The two bands comprise the best students at each school in the county. Performing once a year after three relatively brief rehearsals, the bands are led by guest conductors, who this year happen to be Inglis’ own children.
Inglis spoke as his son, Tony Inglis, began leading the high school band Friday in the band’s first rehearsal for today’s performance. Meanwhile, Gene Inglis’ daughter, Gaston School band director Gena Nix, began rehearsing nearby with the junior high group.
Gene and his wife, Shenley Inglis, have three children, one of whom, Allison Brown, teaches school in Oxford. Gena Nix and Tony Inglis said they take the same disciplined approach to directing that their father does.
“He is what I consider to be the epitome of being a band director,” Tony Inglis said.
Gena Nix said she didn’t realize how similar her directing style was to her father’s until her students pointed it out after a joint rehearsal.
“It’s really incredibly similar and it really wasn’t known to me,” Nix said. “My students would say, ‘Oh my gosh, y’all are like the same.’”
The elder Inglis is composed, direct and slightly animated in the band room.
“He just knows exactly what to say to get what he wants to get from the students and they respond to it,” said Jared Holland, Weaver High School’s band director.
During a recent weekday rehearsal, Gene Inglis wore a burgundy sweater vest over a white button-down shirt. His palms swayed and bobbed as his students played bits of a composition on cue.

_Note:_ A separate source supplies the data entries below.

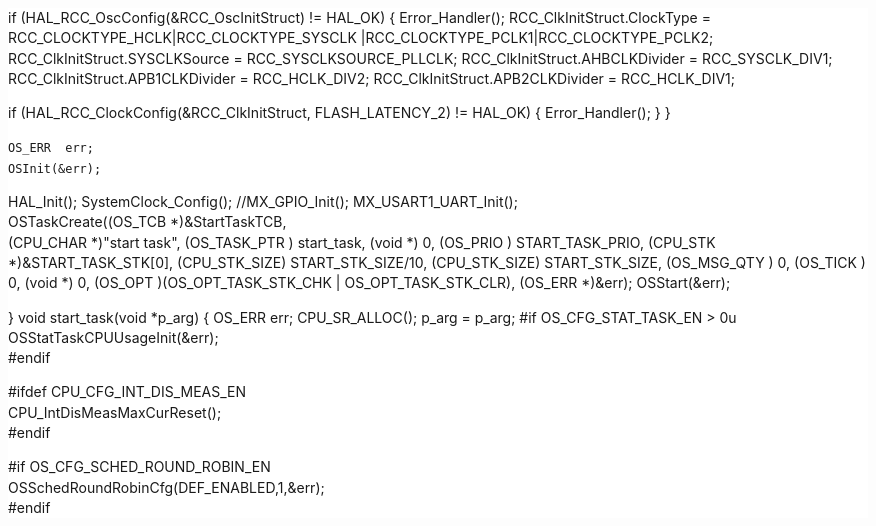   if (HAL_RCC_OscConfig(&RCC_OscInitStruct) != HAL_OK)
  {
    Error_Handler();
  RCC_ClkInitStruct.ClockType = RCC_CLOCKTYPE_HCLK|RCC_CLOCKTYPE_SYSCLK
                              |RCC_CLOCKTYPE_PCLK1|RCC_CLOCKTYPE_PCLK2;
  RCC_ClkInitStruct.SYSCLKSource = RCC_SYSCLKSOURCE_PLLCLK;
  RCC_ClkInitStruct.AHBCLKDivider = RCC_SYSCLK_DIV1;
  RCC_ClkInitStruct.APB1CLKDivider = RCC_HCLK_DIV2;
  RCC_ClkInitStruct.APB2CLKDivider = RCC_HCLK_DIV1;

  if (HAL_RCC_ClockConfig(&RCC_ClkInitStruct, FLASH_LATENCY_2) != HAL_OK)
  {
    Error_Handler();
  }
}

	OS_ERR  err;
	OSInit(&err);
  HAL_Init();
	SystemClock_Config();
	//MX_GPIO_Init(); 
  MX_USART1_UART_Init();	
	OSTaskCreate((OS_TCB     *)&StartTaskTCB,        
				 (CPU_CHAR   *)"start task",
				 (OS_TASK_PTR ) start_task,
				 (void       *) 0,
				 (OS_PRIO     ) START_TASK_PRIO,
				 (CPU_STK    *)&START_TASK_STK[0],
				 (CPU_STK_SIZE) START_STK_SIZE/10,
				 (CPU_STK_SIZE) START_STK_SIZE,
				 (OS_MSG_QTY  ) 0,
				 (OS_TICK     ) 0,
				 (void       *) 0,
				 (OS_OPT      )(OS_OPT_TASK_STK_CHK | OS_OPT_TASK_STK_CLR),
				 (OS_ERR     *)&err);
	OSStart(&err);          
               
}
void start_task(void *p_arg)
{
	OS_ERR err;
	CPU_SR_ALLOC();
	p_arg = p_arg;
#if OS_CFG_STAT_TASK_EN > 0u
   OSStatTaskCPUUsageInit(&err);  	          
#endif
	
#ifdef CPU_CFG_INT_DIS_MEAS_EN		
    CPU_IntDisMeasMaxCurReset();	
#endif

#if	OS_CFG_SCHED_ROUND_ROBIN_EN  
	OSSchedRoundRobinCfg(DEF_ENABLED,1,&err);  
#endif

“A second is a second. A minute is a minute,” Inglis said to encourage his students to keep time. “You have a time responsibility in your music. That’s how we stay together.”
Some have said Inglis’ success in the high school band room is similar to Alabama football coach Nick Saban’s success on the football field.
“It’s a great program,” said 21-year-old Byron Jackson, a former Inglis student who returns to volunteer. “It changed my life. He really kept me on the straight and narrow.”
Inglis’ career began at an Alabama middle school but blossomed at a high school in Rome, Ga., where he developed an award-winning program. After retiring from the Georgia system, he moved back to Alabama and began work at Saks High School in 2003.
In the decade that passed, Inglis developed another award-winning program. Trophies line the shelves that surround his cinder-block band room.
“He is considered by my faculty as possibly the best teacher on the campus,” said Saks High School Principal Jody Whaley, who nominated Inglis for the award.
Moving from Georgia, where he had established a renowned program, to Alabama, where he was unknown wasn’t a seamless transition for Gene, son Tony Inglis said.
“When he came back to Alabama he really kind of had to establish himself,” the son said.
But it didn’t take long. Gene Inglis has always been respected by students, Tony said.
“It was amazing to me how quickly things turned around,” he said.
The son is just one of many who say his dad deserves the state Music Educator Association award, not just for his ability to direct bands but also for his ability to direct student achievement. The veteran band director, however, has a different perspective on his achievement.
“I love what I do,” Inglis said. “Anything I’ve received in terms of awards is really a reflection of the students’ work.”